Répondre de la responsabilité, et de ce qui la lie et l’oblige à la justice, c’est penser la responsabilité en en formulant et en en formalisant la possibilité, autant que l’aporie. Responsabilité éthique (c’est-à-dire aussi juridique et politique) qui s’expose non seulement dans ce qu’on appelle la vie ou l’existence mais dans la tâche de déchiffrement, de lecture et d’écriture. (J, 60-61)

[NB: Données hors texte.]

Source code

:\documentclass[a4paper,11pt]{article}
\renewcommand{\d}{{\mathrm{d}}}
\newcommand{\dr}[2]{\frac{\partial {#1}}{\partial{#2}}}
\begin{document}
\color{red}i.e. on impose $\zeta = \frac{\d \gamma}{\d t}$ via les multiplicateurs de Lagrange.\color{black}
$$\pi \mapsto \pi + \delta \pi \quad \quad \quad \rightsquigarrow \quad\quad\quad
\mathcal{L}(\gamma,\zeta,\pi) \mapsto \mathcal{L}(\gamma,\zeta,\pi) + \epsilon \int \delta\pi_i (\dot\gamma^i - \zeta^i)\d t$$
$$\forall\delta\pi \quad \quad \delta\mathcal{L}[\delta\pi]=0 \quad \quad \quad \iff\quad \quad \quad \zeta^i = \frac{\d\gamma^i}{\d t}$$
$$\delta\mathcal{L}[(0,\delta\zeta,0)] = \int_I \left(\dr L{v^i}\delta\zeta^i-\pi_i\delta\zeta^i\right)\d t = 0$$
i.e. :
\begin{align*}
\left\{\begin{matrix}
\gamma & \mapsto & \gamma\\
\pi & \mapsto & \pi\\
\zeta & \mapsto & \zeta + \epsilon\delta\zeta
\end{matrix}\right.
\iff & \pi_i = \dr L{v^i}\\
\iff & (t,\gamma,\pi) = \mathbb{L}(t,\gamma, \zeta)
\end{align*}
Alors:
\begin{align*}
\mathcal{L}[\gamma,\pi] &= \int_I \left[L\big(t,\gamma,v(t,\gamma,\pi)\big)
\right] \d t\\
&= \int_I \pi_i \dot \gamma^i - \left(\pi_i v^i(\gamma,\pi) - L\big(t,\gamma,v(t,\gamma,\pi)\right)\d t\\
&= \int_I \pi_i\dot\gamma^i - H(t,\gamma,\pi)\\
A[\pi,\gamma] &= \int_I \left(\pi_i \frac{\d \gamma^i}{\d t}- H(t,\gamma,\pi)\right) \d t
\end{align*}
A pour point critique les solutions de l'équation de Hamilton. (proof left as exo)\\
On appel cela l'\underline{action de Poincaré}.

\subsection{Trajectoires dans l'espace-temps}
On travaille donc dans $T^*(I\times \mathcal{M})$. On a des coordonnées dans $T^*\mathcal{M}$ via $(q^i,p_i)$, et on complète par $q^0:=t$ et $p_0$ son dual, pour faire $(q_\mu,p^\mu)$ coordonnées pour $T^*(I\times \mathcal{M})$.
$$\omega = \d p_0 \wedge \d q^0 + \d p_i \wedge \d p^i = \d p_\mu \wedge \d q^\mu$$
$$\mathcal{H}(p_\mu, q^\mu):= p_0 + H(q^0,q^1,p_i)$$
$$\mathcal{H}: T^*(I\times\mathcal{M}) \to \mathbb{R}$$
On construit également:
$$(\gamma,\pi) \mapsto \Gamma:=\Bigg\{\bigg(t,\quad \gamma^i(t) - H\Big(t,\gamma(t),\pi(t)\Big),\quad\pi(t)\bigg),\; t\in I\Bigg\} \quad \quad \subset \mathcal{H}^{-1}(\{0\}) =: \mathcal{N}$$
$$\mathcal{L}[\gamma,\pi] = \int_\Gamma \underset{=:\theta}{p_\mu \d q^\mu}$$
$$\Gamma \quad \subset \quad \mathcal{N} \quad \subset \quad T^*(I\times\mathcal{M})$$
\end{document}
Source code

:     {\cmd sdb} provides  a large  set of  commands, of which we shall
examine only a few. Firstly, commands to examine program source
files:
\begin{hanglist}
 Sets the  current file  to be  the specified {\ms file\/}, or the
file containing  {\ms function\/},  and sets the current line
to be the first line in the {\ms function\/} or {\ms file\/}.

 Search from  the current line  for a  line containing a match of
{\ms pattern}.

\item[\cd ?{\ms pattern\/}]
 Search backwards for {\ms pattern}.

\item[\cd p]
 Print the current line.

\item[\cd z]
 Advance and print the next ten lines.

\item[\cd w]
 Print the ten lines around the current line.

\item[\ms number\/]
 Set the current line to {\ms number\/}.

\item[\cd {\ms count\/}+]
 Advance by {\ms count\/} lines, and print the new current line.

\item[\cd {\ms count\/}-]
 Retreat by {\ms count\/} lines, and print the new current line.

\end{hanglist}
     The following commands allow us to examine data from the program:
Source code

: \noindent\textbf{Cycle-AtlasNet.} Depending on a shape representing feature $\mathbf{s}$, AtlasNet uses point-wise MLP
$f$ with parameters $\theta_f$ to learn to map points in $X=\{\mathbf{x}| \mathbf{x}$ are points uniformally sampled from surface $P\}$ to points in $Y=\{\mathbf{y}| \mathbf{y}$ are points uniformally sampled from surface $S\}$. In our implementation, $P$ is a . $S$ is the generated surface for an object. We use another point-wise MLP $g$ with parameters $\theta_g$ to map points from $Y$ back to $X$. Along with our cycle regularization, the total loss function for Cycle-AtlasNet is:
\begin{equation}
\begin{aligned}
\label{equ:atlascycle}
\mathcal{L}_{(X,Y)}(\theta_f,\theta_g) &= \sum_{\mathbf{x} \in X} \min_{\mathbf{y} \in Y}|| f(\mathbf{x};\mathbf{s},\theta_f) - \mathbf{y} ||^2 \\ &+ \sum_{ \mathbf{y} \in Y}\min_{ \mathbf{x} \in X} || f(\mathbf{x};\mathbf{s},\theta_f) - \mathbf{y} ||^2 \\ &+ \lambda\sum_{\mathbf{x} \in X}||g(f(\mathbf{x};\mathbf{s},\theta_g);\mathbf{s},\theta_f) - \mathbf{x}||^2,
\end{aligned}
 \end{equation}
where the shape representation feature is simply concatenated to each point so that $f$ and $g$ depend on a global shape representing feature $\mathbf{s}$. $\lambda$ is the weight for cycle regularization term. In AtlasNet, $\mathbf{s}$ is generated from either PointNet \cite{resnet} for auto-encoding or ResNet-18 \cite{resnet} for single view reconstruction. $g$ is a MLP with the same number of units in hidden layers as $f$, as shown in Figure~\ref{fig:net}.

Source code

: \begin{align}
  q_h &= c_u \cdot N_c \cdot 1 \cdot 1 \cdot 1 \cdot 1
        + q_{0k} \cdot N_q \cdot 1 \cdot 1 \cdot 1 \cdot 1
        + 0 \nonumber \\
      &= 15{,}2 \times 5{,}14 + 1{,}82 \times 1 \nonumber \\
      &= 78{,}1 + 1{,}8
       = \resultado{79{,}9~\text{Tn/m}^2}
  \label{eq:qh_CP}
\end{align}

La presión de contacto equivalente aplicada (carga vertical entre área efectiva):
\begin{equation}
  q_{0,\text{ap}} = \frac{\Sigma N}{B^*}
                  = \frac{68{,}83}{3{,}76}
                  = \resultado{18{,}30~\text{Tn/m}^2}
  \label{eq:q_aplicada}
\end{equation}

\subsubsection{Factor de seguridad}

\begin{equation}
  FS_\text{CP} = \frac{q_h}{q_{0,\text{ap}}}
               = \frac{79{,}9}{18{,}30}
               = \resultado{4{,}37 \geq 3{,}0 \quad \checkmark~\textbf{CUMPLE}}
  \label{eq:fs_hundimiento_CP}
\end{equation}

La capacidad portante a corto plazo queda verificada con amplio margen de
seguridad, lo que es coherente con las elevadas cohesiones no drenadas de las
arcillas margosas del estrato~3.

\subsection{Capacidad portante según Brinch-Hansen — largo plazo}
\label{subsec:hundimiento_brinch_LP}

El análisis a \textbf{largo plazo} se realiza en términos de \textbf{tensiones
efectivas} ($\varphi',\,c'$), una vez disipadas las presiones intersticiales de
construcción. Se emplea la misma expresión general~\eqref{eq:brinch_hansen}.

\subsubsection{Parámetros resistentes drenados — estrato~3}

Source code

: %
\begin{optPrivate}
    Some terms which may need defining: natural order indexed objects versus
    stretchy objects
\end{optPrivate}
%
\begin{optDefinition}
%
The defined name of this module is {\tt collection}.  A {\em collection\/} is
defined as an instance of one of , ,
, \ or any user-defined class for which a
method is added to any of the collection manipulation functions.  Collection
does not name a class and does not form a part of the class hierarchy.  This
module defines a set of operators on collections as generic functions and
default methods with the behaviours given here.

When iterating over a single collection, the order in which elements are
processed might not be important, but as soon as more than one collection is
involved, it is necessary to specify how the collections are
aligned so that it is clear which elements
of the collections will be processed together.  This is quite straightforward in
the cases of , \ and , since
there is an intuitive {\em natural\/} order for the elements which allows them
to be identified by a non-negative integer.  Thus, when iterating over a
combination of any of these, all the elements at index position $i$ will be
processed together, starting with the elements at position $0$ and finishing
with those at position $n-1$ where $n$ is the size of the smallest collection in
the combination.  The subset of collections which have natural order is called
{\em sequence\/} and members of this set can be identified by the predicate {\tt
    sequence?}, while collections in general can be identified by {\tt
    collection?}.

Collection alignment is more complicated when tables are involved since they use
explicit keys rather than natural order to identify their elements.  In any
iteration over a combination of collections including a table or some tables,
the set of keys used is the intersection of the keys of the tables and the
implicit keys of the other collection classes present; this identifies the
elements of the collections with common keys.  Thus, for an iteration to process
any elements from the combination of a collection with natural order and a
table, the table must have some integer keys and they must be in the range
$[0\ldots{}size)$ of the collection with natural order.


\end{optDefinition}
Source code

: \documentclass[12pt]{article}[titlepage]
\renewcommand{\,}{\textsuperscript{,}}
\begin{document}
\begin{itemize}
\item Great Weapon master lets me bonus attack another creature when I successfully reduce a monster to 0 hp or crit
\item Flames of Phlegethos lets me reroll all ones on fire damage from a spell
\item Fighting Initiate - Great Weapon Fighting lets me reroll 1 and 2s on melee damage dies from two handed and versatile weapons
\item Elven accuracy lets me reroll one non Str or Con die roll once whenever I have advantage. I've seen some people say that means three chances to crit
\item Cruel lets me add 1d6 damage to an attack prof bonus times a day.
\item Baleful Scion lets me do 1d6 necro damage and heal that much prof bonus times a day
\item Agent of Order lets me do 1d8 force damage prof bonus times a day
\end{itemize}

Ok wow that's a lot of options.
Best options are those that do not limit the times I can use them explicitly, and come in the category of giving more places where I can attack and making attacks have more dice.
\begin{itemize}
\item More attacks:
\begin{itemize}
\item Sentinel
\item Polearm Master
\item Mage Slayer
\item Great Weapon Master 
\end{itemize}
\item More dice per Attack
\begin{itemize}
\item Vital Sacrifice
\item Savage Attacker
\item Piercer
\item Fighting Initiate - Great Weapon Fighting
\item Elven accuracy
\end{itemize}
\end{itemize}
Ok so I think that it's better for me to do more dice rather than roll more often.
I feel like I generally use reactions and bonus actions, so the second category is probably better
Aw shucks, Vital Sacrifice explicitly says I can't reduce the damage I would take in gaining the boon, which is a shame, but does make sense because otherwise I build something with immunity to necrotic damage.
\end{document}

Ce n’est pas la première fois que Derrida lie ainsi la question de la responsabilité éthique dans la vie à celle du déchiffrement[18]. Dans Béliers, Derrida interrogeait aussi longuement la responsabilité de la lecture du poème de Celan qui se pose « dans l’histoire de la littérature ou dans la vie, dit-il, entre le monde du poème et le monde de la vie, voire au-delà du monde qui n’est plus[19] », et il le faisait en marquant à l’endroit du poème, de manière performative et non seulement constative, « de façon juste et fidèle » (B, 9), sa réserve à l’endroit de ce que l’on nomme habituellement « l’éthique ».

Mais si je dois (c’est l’éthique même) porter l’autre en moi pour lui être fidèle, pour en respecter l’altérité singulière, une certaine mélancolie doit protester encore contre le deuil normal. […] Elle doit s’emporter contre ce que Freud en dit avec une tranquille assurance, comme pour confirmer la norme de la normalité. La « norme » n’est autre que la bonne conscience d’une amnésie. (B, 74)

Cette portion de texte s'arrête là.